Where the records below have a line with "belongs", that line is to be copied.
<<<<
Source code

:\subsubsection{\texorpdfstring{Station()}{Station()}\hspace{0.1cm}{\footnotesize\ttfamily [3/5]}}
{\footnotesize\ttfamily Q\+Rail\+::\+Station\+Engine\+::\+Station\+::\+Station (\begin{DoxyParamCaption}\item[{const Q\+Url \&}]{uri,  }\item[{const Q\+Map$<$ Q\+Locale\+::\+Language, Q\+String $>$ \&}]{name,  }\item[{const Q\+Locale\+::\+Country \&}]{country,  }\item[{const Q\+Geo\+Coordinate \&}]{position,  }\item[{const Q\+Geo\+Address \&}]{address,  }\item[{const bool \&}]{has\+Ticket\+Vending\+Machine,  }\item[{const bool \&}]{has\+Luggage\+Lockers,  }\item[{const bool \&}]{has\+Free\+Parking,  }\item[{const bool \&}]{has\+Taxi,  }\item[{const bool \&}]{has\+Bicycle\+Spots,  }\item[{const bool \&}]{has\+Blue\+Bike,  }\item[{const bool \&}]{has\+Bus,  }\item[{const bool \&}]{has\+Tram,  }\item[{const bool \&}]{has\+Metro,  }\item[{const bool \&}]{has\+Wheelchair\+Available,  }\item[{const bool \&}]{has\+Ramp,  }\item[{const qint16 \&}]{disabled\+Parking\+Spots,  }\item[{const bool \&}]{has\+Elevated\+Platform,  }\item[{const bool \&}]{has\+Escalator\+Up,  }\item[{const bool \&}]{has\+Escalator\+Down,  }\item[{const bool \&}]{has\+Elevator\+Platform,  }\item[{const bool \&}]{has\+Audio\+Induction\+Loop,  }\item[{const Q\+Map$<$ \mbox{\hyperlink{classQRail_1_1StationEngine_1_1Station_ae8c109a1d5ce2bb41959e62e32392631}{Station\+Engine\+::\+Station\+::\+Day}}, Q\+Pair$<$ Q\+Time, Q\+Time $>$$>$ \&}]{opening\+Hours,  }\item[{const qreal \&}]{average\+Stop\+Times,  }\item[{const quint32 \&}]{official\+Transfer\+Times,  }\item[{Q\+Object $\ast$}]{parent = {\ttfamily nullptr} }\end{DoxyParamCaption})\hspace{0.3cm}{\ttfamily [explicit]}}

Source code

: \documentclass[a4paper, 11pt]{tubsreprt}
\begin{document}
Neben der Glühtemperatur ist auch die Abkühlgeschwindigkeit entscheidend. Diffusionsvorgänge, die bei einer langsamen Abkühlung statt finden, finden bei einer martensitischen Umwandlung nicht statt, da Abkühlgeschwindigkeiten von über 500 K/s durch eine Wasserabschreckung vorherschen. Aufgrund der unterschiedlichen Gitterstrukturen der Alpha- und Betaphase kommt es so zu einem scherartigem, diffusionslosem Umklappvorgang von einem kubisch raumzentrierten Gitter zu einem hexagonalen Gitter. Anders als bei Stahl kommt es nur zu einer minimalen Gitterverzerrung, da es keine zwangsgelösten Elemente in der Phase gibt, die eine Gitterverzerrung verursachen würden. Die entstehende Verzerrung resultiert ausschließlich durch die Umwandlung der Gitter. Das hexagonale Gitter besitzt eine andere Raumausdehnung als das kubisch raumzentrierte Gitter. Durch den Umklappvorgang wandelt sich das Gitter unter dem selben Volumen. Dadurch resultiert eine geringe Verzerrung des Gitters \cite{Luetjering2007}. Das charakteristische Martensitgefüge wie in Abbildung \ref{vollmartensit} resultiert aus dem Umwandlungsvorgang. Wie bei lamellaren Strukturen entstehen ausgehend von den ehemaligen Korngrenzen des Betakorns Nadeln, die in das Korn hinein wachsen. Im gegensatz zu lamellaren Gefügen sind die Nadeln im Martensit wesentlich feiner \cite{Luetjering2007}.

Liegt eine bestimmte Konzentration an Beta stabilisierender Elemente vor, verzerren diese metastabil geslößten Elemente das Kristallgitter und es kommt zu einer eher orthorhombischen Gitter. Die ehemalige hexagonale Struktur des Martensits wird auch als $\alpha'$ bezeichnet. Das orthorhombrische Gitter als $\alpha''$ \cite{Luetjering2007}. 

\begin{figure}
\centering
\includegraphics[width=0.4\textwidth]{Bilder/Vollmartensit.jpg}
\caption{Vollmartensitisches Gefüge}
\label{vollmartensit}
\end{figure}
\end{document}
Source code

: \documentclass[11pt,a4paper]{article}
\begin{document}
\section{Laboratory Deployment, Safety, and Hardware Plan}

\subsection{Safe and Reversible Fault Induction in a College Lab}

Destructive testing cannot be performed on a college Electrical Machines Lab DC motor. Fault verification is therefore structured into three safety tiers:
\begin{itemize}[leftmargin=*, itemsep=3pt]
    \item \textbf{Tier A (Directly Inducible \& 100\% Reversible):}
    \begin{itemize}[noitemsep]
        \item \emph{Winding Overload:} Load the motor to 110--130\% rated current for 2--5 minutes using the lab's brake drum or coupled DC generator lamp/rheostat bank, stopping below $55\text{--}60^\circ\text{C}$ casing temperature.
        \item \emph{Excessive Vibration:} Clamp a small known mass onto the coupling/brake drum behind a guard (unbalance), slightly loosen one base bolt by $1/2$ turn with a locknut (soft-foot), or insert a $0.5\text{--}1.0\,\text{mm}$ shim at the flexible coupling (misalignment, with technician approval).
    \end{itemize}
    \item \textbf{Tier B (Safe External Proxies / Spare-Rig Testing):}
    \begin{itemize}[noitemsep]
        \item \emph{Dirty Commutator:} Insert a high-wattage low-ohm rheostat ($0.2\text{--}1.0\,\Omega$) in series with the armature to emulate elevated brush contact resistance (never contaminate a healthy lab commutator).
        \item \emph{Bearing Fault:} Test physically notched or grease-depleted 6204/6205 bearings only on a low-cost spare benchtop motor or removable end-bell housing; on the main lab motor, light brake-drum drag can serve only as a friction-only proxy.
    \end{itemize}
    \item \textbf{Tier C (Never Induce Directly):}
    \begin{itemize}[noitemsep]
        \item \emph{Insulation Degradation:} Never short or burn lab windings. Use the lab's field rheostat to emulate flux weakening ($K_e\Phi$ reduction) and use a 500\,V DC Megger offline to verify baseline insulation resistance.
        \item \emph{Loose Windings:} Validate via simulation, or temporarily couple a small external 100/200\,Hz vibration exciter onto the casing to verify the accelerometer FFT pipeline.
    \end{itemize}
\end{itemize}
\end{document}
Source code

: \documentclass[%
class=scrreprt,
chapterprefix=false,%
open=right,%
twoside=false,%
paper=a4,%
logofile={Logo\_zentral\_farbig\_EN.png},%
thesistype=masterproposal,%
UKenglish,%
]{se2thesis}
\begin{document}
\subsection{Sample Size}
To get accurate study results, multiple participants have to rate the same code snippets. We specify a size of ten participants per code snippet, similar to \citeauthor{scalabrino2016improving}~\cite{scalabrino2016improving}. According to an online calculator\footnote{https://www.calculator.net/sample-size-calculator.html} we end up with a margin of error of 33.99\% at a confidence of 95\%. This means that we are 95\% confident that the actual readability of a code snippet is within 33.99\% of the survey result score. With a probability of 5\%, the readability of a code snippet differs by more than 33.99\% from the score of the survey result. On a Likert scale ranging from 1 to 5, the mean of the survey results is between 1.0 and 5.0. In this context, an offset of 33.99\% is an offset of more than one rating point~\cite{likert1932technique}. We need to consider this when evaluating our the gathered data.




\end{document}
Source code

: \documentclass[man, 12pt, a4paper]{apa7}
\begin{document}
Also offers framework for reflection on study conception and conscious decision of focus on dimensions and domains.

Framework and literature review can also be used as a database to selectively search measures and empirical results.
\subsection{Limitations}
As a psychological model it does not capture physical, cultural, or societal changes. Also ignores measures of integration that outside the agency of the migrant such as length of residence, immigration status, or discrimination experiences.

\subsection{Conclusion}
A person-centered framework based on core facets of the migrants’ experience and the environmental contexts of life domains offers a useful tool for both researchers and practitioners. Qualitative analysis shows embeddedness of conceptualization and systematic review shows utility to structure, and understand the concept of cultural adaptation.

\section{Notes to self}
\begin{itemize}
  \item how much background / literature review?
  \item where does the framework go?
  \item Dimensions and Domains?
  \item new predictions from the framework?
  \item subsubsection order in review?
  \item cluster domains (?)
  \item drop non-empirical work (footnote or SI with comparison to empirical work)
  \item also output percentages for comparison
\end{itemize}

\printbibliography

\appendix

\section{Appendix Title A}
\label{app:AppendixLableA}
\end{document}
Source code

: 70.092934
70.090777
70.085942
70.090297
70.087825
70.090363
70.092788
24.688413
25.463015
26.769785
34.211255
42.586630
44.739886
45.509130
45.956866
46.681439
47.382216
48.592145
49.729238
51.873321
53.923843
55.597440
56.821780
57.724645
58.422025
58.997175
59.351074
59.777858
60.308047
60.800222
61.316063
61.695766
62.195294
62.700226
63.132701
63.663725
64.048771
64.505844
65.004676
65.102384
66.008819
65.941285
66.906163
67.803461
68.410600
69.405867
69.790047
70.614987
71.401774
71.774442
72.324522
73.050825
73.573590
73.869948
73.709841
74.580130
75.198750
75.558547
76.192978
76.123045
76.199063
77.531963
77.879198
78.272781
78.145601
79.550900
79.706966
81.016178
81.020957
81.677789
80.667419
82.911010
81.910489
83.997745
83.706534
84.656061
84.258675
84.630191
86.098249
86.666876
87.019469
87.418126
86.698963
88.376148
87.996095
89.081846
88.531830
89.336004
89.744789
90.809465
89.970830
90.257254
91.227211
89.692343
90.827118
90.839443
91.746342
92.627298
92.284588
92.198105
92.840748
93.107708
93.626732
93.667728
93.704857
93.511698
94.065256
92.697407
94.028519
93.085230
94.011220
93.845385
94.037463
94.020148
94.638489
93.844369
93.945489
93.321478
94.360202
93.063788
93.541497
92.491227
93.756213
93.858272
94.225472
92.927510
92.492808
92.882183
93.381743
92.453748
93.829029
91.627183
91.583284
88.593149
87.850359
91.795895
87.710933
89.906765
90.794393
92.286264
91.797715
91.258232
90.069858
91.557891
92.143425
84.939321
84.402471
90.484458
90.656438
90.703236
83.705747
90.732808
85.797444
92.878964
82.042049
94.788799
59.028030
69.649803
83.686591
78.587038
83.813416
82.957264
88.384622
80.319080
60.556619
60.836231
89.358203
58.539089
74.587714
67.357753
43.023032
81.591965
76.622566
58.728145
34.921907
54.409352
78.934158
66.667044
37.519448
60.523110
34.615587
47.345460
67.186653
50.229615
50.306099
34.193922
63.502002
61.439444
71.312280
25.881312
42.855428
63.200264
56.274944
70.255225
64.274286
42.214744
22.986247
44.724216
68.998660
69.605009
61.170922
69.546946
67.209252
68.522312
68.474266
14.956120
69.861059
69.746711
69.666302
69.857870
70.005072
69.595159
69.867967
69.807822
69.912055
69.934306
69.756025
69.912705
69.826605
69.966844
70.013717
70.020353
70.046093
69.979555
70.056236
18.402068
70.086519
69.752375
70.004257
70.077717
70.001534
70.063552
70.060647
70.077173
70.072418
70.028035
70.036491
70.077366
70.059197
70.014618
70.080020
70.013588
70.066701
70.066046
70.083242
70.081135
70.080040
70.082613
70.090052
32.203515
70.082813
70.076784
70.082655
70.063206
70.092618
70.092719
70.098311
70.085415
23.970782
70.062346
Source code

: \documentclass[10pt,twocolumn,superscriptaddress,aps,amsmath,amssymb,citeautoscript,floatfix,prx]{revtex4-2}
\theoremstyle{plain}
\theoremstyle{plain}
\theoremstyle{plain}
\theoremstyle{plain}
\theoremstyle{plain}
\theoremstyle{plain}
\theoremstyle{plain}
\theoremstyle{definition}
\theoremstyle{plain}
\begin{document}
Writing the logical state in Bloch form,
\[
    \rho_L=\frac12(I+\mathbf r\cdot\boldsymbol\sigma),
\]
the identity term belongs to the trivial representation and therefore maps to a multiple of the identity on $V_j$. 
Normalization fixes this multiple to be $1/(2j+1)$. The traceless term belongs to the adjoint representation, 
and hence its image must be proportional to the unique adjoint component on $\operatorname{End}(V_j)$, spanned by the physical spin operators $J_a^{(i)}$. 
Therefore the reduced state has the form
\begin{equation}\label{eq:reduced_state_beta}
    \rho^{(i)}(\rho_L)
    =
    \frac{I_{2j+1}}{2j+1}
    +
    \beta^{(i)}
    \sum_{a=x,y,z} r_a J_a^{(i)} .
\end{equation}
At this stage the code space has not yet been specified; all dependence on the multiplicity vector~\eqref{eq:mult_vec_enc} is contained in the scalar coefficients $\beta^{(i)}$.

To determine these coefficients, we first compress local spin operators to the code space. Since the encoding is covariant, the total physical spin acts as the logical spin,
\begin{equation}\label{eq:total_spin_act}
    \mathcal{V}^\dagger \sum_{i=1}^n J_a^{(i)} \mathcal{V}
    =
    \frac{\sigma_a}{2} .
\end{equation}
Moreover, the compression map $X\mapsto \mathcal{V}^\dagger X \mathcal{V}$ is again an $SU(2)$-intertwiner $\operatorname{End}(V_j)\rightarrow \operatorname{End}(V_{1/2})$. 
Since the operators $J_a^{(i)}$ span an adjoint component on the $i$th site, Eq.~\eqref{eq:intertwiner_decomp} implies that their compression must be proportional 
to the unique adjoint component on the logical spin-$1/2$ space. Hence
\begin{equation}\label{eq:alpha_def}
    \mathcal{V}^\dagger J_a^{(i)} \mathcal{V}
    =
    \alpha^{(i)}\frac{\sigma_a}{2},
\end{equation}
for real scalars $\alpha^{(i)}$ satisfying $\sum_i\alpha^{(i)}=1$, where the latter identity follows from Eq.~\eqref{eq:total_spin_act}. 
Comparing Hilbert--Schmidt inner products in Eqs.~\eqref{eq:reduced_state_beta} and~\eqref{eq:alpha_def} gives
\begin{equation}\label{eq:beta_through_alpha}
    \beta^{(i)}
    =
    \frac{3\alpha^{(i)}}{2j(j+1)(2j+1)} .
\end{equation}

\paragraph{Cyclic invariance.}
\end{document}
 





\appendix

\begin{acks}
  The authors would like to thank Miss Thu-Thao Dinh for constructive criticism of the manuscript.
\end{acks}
>>>>
● TASK RESULT:
the identity term belongs to the trivial representation and therefore maps to a multiple of the identity on $V_j$. 
Normalization fixes this multiple to be $1/(2j+1)$. The traceless term belongs to the adjoint representation, 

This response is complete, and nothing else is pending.